Success! The C-code seems to have loaded correctly. Next up is to get the python script running. I ran the command python hello.ADXL343.py (which is not correct in the first place, see below) and got the following error:
Greg$ python hello.ADXL343.py
Traceback (most recent call last):
File "hello.ADXL343.py", line 18, in <module>
import serial
ImportError: No module named serial
A little googling suggested that I needed to install pyserial on my mac - a set of python libraries that allow python to talk to the serial ports on the computer. I installed pyserial a couple different ways, and still got the same error. What I then discovered was that I had to run the python script from inside the folder where pyserial was installed. Ugh!
Once I figured that out, I copied the python script the folder where pyserial had been installed, and ran python hello.ADXL343.py and got:
command line: hello.accel.45.py serial_port
Finally, I figured out the correct command: python hello.ADXL343.py /dev/tty.usbserial (the serial port I got from opening up the Arduino IDE with the FTDI cable plugged in). It connected up and ran the python script.
16_python_running from Greg Buckland on Vimeo.
I finally got the python script running and connected to the board, but the input on the screen didn't seem to match the movement of the accelerometer. Sad Trombone.
After looking at it some more, I realized that the python script is responsive to the movement of the board at first, but it begins to acrue a delay, which gets worse over time.

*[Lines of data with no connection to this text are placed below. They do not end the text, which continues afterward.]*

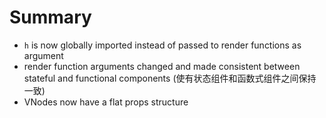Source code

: # Summary

- `h` is now globally imported instead of passed to render functions as argument
- render function arguments changed and made consistent between stateful and functional components (使有状态组件和函数式组件之间保持一致)
- VNodes now have a flat props structure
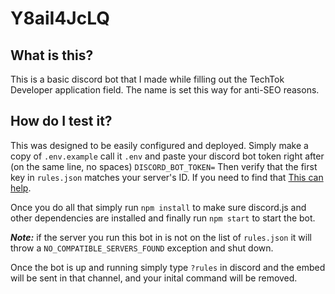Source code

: # Y8aiI4JcLQ

## What is this?
This is a basic discord bot that I made while filling out the TechTok Developer application field. The name is set this way for anti-SEO reasons.

## How do I test it?

This was designed to be easily configured and deployed. Simply make a copy of `.env.example` call it `.env` and paste your discord bot token right after (on the same line, no spaces) `DISCORD_BOT_TOKEN=`
Then verify that the first key in `rules.json` matches your server's ID. If you need to find that [This can help](https://support.discord.com/hc/en-us/articles/206346498-Where-can-I-find-my-User-Server-Message-ID-).

Once you do all that simply run `npm install` to make sure discord.js and other dependencies are installed and finally run `npm start` to start the bot.

***Note:*** if the server you run this bot in is not on the list of `rules.json` it will throw a `NO_COMPATIBLE_SERVERS_FOUND` exception and shut down.

Once the bot is up and running simply type `?rules` in discord and the embed will be sent in that channel, and your inital command will be removed.

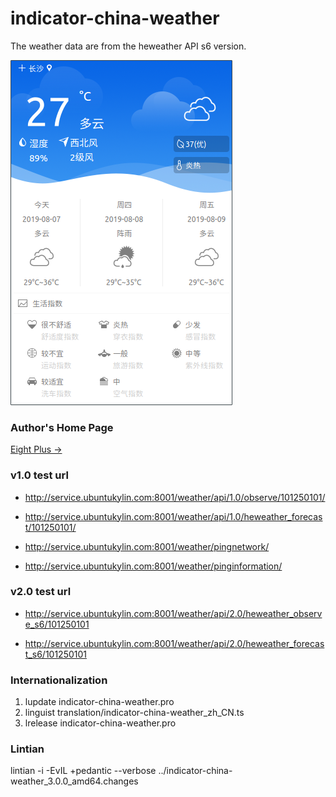 # indicator-china-weather

The weather data are from the heweather API s6 version.

![](./doc/weather_zh_CN.png)

### Author's Home Page
 
[Eight Plus &rarr;](https://eightplus.github.io/)



### v1.0 test url

+ http://service.ubuntukylin.com:8001/weather/api/1.0/observe/101250101/

+ http://service.ubuntukylin.com:8001/weather/api/1.0/heweather_forecast/101250101/

+ http://service.ubuntukylin.com:8001/weather/pingnetwork/

+ http://service.ubuntukylin.com:8001/weather/pinginformation/


### v2.0 test url

+ http://service.ubuntukylin.com:8001/weather/api/2.0/heweather_observe_s6/101250101

+ http://service.ubuntukylin.com:8001/weather/api/2.0/heweather_forecast_s6/101250101


### Internationalization

1. lupdate indicator-china-weather.pro
2. linguist translation/indicator-china-weather_zh_CN.ts
3. lrelease indicator-china-weather.pro


### Lintian

lintian -i -EvIL +pedantic --verbose ../indicator-china-weather_3.0.0_amd64.changes
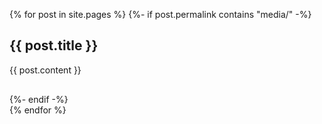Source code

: {% for post in site.pages %}
{%- if post.permalink contains "media/" -%}
    <div style="margin-bottom: 30px;"><h2>{{ post.title }}</h2>
    <div class="media-scroll">
    {{ post.content }}
    </div></div>
{%- endif -%}  
{% endfor %}
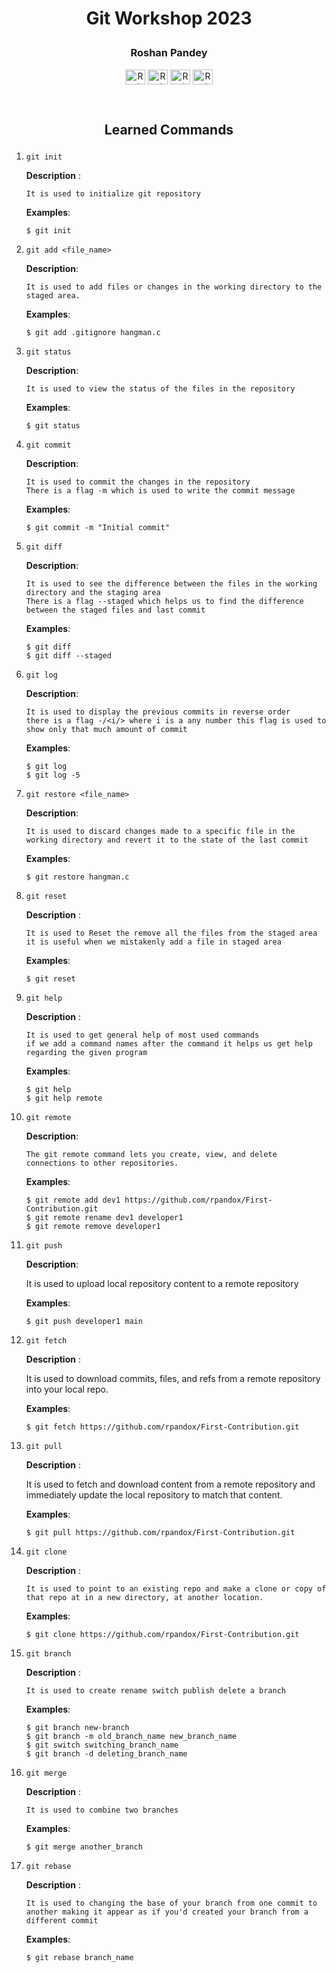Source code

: # <p align='center'>Git Workshop 2023 <p>

### <p align='center'>Roshan Pandey</p>

<p align="center">
    <a href="https://www.facebook.com/R.Pandey198/" target="blank"
    ><img
        align="center"
        src="https://raw.githubusercontent.com/rahuldkjain/github-profile-readme-generator/master/src/images/icons/Social/facebook.svg"
        alt="Roshan Pandey"
        height="24"
        width="32"
    /></a>
    <a href="https://www.linkedin.com/in/rpandox/" target="blank"
    ><img
        align="center"
        src="https://raw.githubusercontent.com/rahuldkjain/github-profile-readme-generator/master/src/images/icons/Social/linked-in-alt.svg"
        alt="Roshan Pandey"
        height="24"
        width="32"
    /></a>
    <a href="https://github.com/rpandox" target="blank"
    ><img
        align="center"
        src="https://raw.githubusercontent.com/rahuldkjain/github-profile-readme-generator/master/src/images/icons/Social/github.svg"
        alt="Roshan Pandey"
        height="24"
        width="32"
    /></a>
       <a href="https://www.instagram.com/roshan_pandey097/" target="blank"
    ><img
        align="center"
        src="https://raw.githubusercontent.com/rahuldkjain/github-profile-readme-generator/master/src/images/icons/Social/instagram.svg"
        alt="Roshan Pandey"
        height="24"
        width="32"
    /></a>

</p>

<br>

## <p align='center'>Learned Commands</p>

1.  `git init`

    **Description** :

        It is used to initialize git repository

    **Examples**:

        $ git init

2.  `git add <file_name>`

    **Description**:

        It is used to add files or changes in the working directory to the staged area.

    **Examples**:

        $ git add .gitignore hangman.c

3.  `git status`

    **Description**:

        It is used to view the status of the files in the repository

    **Examples**:

        $ git status

4.  `git commit `

    **Description**:

        It is used to commit the changes in the repository
        There is a flag -m which is used to write the commit message

    **Examples**:

        $ git commit -m "Initial commit"

5.  `git diff`

    **Description**:

        It is used to see the difference between the files in the working directory and the staging area
        There is a flag --staged which helps us to find the difference between the staged files and last commit
    **Examples**:

        $ git diff
        $ git diff --staged

6.  `git log`

    **Description**:

        It is used to display the previous commits in reverse order
        there is a flag -/<i/> where i is a any number this flag is used to show only that much amount of commit 

    **Examples**:

        $ git log
        $ git log -5

7.  `git restore <file_name>`

    **Description**:

        It is used to discard changes made to a specific file in the working directory and revert it to the state of the last commit

    **Examples**:

        $ git restore hangman.c

8.  `git reset`

    **Description** :

        It is used to Reset the remove all the files from the staged area
        it is useful when we mistakenly add a file in staged area 

    **Examples**:

        $ git reset

9.  `git help`

    **Description** :

        It is used to get general help of most used commands
        if we add a command names after the command it helps us get help regarding the given program

    **Examples**:

        $ git help
        $ git help remote


10. `git remote`
    
    **Description**:

     	The git remote command lets you create, view, and delete connections to other repositories.

			
    **Examples**:

        $ git remote add dev1 https://github.com/rpandox/First-Contribution.git
        $ git remote rename dev1 developer1
        $ git remote remove developer1

11. `git push`

    **Description**:

 
    It is used to upload local repository content to a remote repository

     
    **Examples**:

        $ git push developer1 main

12. `git fetch`

    **Description** :

    It is used to download commits, files, and refs from a remote repository into your local repo.

    **Examples**:

        $ git fetch https://github.com/rpandox/First-Contribution.git

13. `git pull`


    **Description** :

    It is used to fetch and download content from a remote repository and immediately update the local repository to match that content.

    
    **Examples**:

        $ git pull https://github.com/rpandox/First-Contribution.git

14. `git clone`

    **Description** :

    	It is used to point to an existing repo and make a clone or copy of that repo at in a new directory, at another location.

    **Examples**:

        $ git clone https://github.com/rpandox/First-Contribution.git

15. `git branch`

    **Description** :

        It is used to create rename switch publish delete a branch

    **Examples**:

        $ git branch new-branch
        $ git branch -m old_branch_name new_branch_name
        $ git switch switching_branch_name
        $ git branch -d deleting_branch_name

16. `git merge `

    **Description** :

        It is used to combine two branches

    **Examples**:

        $ git merge another_branch

17. `git rebase`

    **Description** :

        It is used to changing the base of your branch from one commit to another making it appear as if you'd created your branch from a different commit

    **Examples**:

        $ git rebase branch_name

Each time I run the python script, it's quite responsive at first, but then gets less and less responsive as the delay builds. See video:
18_python_delay from Greg Buckland on Vimeo.
Addendum: I realize that this week may not quite satisfy the requirement for "Input Devices" because I did not design my own board, but just used Neil's (at the time, I did not understand the requirement). In Week 11 I used a potentiometer as an input device to control a motor using Pulse-Width Modulation. If this is not sufficient for an input device on a board I designed myself, please let me know ASAP. My final project will also include an input device which I can include here. Thanks!